Academy-Award winning actress Marlee Matlin. (Courtesy of Marlee Matlin)

Marlee Matlin on the idea of deaf actors performing a musical: “It’s almost ironic.” (Courtesy of Marlee Matlin)

“Going with it” is something she’s been doing for a long time. Matlin, 50, was born in a Chicago suburb, the only deaf person in her family. She started to lose her hearing at 18 months.

“I have no idea why and probably never will,” she says.

Her family belonged to B’nai Shalom, the Jewish Temple for the Deaf, in nearby Skokie, which was run by a hearing rabbi whose goal was to bring the deaf and hearing Jewish communities together.

“It started out with deaf and and their hearing family members going to temple together, but it attracted a great number of hearing people” as well, she says.

For Matlin, it provided not only a link to other deaf people, but to her religion.

“It gave me a community to belong to. We’d go to temple Friday nights and I’d learn about my religion and learn about my faith,” she says. “I always looked forward to the community. I got bat mitzvahed there.”

Matlin signed the English parts of the service but learned her Torah portion phonetically and read it in Hebrew.

Matlin wasn’t the only one who did that, and she concedes some of what the deaf children read was unintelligible to members of the congregation.

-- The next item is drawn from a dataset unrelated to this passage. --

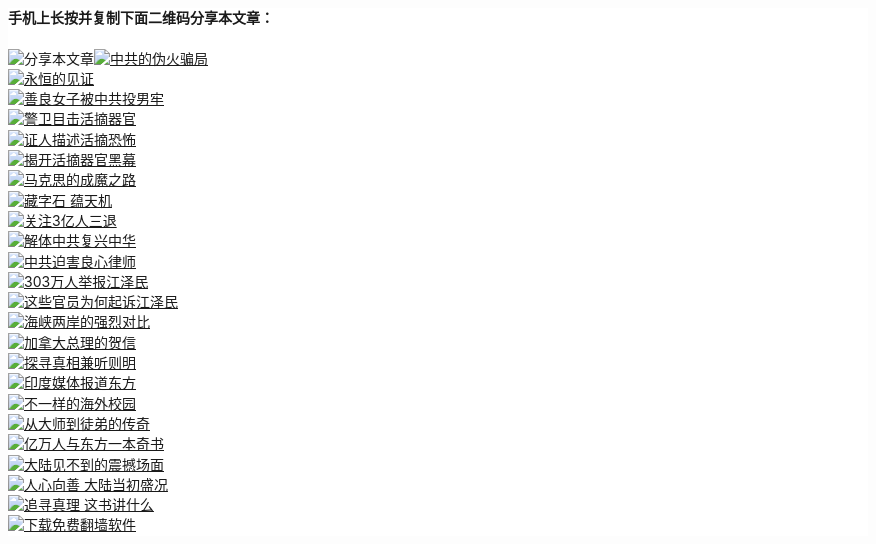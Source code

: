 <strong>手机上长按并复制下面二维码分享本文章：</strong><br><br><img src="http://d1p1.ip.zn2.us/v.php?action=qrcode&url=/gb/19/10/1/n11559687.md%231" title="分享本文章"></td><td VALIGN=TOP><a href="/gb/16/1/21/n4622075.md?dfh#1" target="_blank"><img src="https://raw.githubusercontent.com/onzhi266/djy/master/gb/300/wei-f1.jpg" title="中共的伪火骗局"  alt="中共的伪火骗局"></a><br><a href="https://github.com/onzhi266/www/blob/master/README.md?dfh#9" target="_blank"><img src="https://raw.githubusercontent.com/onzhi266/djy/master/gb/300/yong-h.jpg" title="永恒的见证"  alt="永恒的见证"></a><br><a href="/gb/13/9/29/n3974789.md?dfh#1" target="_blank"><img src="https://raw.githubusercontent.com/onzhi266/djy/master/gb/300/shang-lnz.jpg" title="善良女子被中共投男牢"  alt="善良女子被中共投男牢"></a><br><a href="/gb/16/3/16/n4663449.md?dfh#1" target="_blank"><img src="https://raw.githubusercontent.com/onzhi266/djy/master/gb/300/huo-z3.jpg" title="警卫目击活摘器官"  alt="警卫目击活摘器官"></a><br><a href="/gb/16/8/7/n8177641.md?dfh#1" target="_blank"><img src="https://raw.githubusercontent.com/onzhi266/djy/master/gb/300/huo-z4.jpg" title="证人描述活摘恐怖"  alt="证人描述活摘恐怖"></a><br><a href="/gb/10/4/19/n2881569.md?dfh#1" target="_blank"><img src="https://raw.githubusercontent.com/onzhi266/djy/master/gb/300/huo-z1.jpg" title="揭开活摘器官黑幕"  alt="揭开活摘器官黑幕"></a><br><a href="/gb/10/11/7/n3077476.md?dfh#1" target="_blank"><img src="https://raw.githubusercontent.com/onzhi266/djy/master/gb/300/ma-ks.jpg" title="马克思的成魔之路"  alt="马克思的成魔之路"></a><br><a href="/gb/14/6/9/n4173977.md?dfh#1" target="_blank"><img src="https://raw.githubusercontent.com/onzhi266/djy/master/gb/300/chang-zs.jpg" title="藏字石 蕴天机"  alt="藏字石 蕴天机"></a><br><a href="/gb/18/5/10/n10381511.md?dfh#1" target="_blank"><img src="https://raw.githubusercontent.com/onzhi266/djy/master/gb/300/st1.jpg" title="关注3亿人三退"  alt="关注3亿人三退"></a><br><a href="/gb/18/3/21/n10237682.md?dfh#1" target="_blank"><img src="https://raw.githubusercontent.com/onzhi266/djy/master/gb/300/jie-t.jpg" title="解体中共复兴中华"  alt="解体中共复兴中华"></a><br><a href="/gb/9/2/9/n2422991.md?dfh#1" target="_blank"><img src="https://raw.githubusercontent.com/onzhi266/djy/master/gb/300/gao-zs.jpg" title="中共迫害良心律师"  alt="中共迫害良心律师"></a><br><a href="/gb/18/12/9/n10900044.md?dfh#1" target="_blank"><img src="https://raw.githubusercontent.com/onzhi266/djy/master/gb/300/sj1.jpg" title="303万人举报江泽民"  alt="303万人举报江泽民"></a><br><a href="/gb/18/8/28/n10672014.md?dfh#1" target="_blank"><img src="https://raw.githubusercontent.com/onzhi266/djy/master/gb/300/sj2.jpg" title="这些官员为何起诉江泽民"  alt="这些官员为何起诉江泽民"></a><br><a href="/gb/8/12/18/n2367165.md?dfh#1" target="_blank"><img src="https://raw.githubusercontent.com/onzhi266/djy/master/gb/300/liangan.jpg" title="海峡两岸的强烈对比"  alt="海峡两岸的强烈对比"></a><br><a href="/gb/15/12/10/n4593139.md?dfh#1" target="_blank"><img src="https://raw.githubusercontent.com/onzhi266/djy/master/gb/300/jia-ndzl.jpg" title="加拿大总理的贺信"  alt="加拿大总理的贺信"></a><br><a href="/gb/11/6/17/n3289382.md?dfh#1" target="_blank"><img src="https://raw.githubusercontent.com/onzhi266/djy/master/gb/300/xiao-wd.jpg" title="探寻真相兼听则明"  alt="探寻真相兼听则明"></a><br><a href="/gb/18/10/27/n10812623.md?dfh#1" target="_blank"><img src="https://raw.githubusercontent.com/onzhi266/djy/master/gb/300/yindu.jpg" title="印度媒体报道东方"  alt="印度媒体报道东方"></a><br><a href="/gb/18/6/9/n10469652.md?dfh#1" target="_blank"><img src="https://raw.githubusercontent.com/onzhi266/djy/master/gb/300/xie-j.jpg" title="不一样的海外校园"  alt="不一样的海外校园"></a><br><a href="/gb/7/4/5/n1669415.md?dfh#1" target="_blank"><img src="https://raw.githubusercontent.com/onzhi266/djy/master/gb/300/li-up.jpg" title="从大师到徒弟的传奇"  alt="从大师到徒弟的传奇"></a><br><a href="/gb/17/5/26/n9191512.md?dfh#1" target="_blank"><img src="https://raw.githubusercontent.com/onzhi266/djy/master/gb/300/zfl2.jpg" title="亿万人与东方一本奇书"  alt="亿万人与东方一本奇书"></a><br><a href="/gb/13/11/27/n4020290.md?dfh#1" target="_blank"><img src="https://raw.githubusercontent.com/onzhi266/djy/master/gb/300/zhen-h.jpg" title="大陆见不到的震撼场面"  alt="大陆见不到的震撼场面"></a><br><a href="/gb/15/7/17/n4482910.md?dfh#1" target="_blank"><img src="https://raw.githubusercontent.com/onzhi266/djy/master/gb/300/dalu-sk.jpg" title="人心向善 大陆当初盛况"  alt="人心向善 大陆当初盛况"></a><br><a href="/gb/19/1/5/n10955468.md?dfh#1" target="_blank"><img src="https://raw.githubusercontent.com/onzhi266/djy/master/gb/300/zfl1.jpg" title="追寻真理 这书讲什么"  alt="追寻真理 这书讲什么"></a><br><a href="https://github.com/bannedbook/fanqiang/wiki" target="_blank"><img src="https://raw.githubusercontent.com/onzhi266/djy/master/gb/300/fq1.jpg" title="下载免费翻墙软件"  alt="下载免费翻墙软件"></a><br></td></tr></table>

“But it didn’t matter,” she says, “because they were reading from the Torah and that’s what it was all about.”

The experience at the temple encouraged her in other ways, she maintains.

“It gave me the drive, it gave me the foundation to believe in myself, despite what other people say,” Matlin says.

Her family was also a pillar of strength. At 7, when she said she wanted to be an actress, they enrolled her in a program at the Chicago-based International Center on Deafness and the Arts.

“They loved the idea that I could dream — that I could dream big and wanted to be an actor,” she says.

There Matlin immediately pursued and landed the role of Dorothy in “The Wizard of Oz.” She continued to appear in the center’s productions for about nine years, until she was 16.

Another Jewish actor, Henry Winkler, also provided critical encouragement. He saw one of her performances and went backstage afterward.

“I told him I wanted to be in Hollywood. He said, ‘believe in yourself,'” she recalls. “He encouraged me over the years, and I took his advice to heart because it was coming from this very famous person. A lot of other people didn’t believe in me.”

In fact, they became so close that Matlin stayed with the Winklers for two years when she went out to Hollywood in her late teens. His mentorship helped her land the role of Sarah Norman in “Children of a Lesser God.”

READ: Attorney Alexis Kashar is breaking down barriers for deaf Jews

Her nuanced performance as a custodian at a school for the deaf who becomes romantically involved with a hearing teacher (played by William Hurt) garnered her, at age 21, both an Academy Award and Golden Globe Award for best actress — along with a smattering of criticism. One prominent commentator claimed that she didn’t deserve the Oscar because she was deaf and wasn’t really acting. Another said she won it out of pity.

They were “dead wrong,” Matlin says. And she went on to prove it. She has starred in several TV series — including “Reasonable Doubts” and “The L Word” — and had recurring roles in “The West Wing,” “Blues Clues” and “Desperate Housewives,” among others. Matlin has also guest starred in everything from “Seinfeld” to “Law & Order: SVU,” the latter earning her a Primetime Emmy nomination.

While her professional life was relatively ripple-free, her personal life hit rough water early on. In her 2009 autobiography, “I’ll Scream Later,” she writes of her tumultuous off-screen romantic relationship with Hurt, which was was punctuated by episodes of domestic violence. She also went through a period of drug abuse and went to the Betty Ford clinic for treatment.

Fortunately, her personal life turned a corner. She married Los Angeles-area police officer Kevin Grandalski in 1993 in a ceremony that was held at Winkler’s home. Together they have four children aged 12 to 19.

As to her Broadway debut, Matlin is loving it.

“Everything that’s happening is so great; the many messages, the communications from fans,” she says. “It’s a wonderful experience.”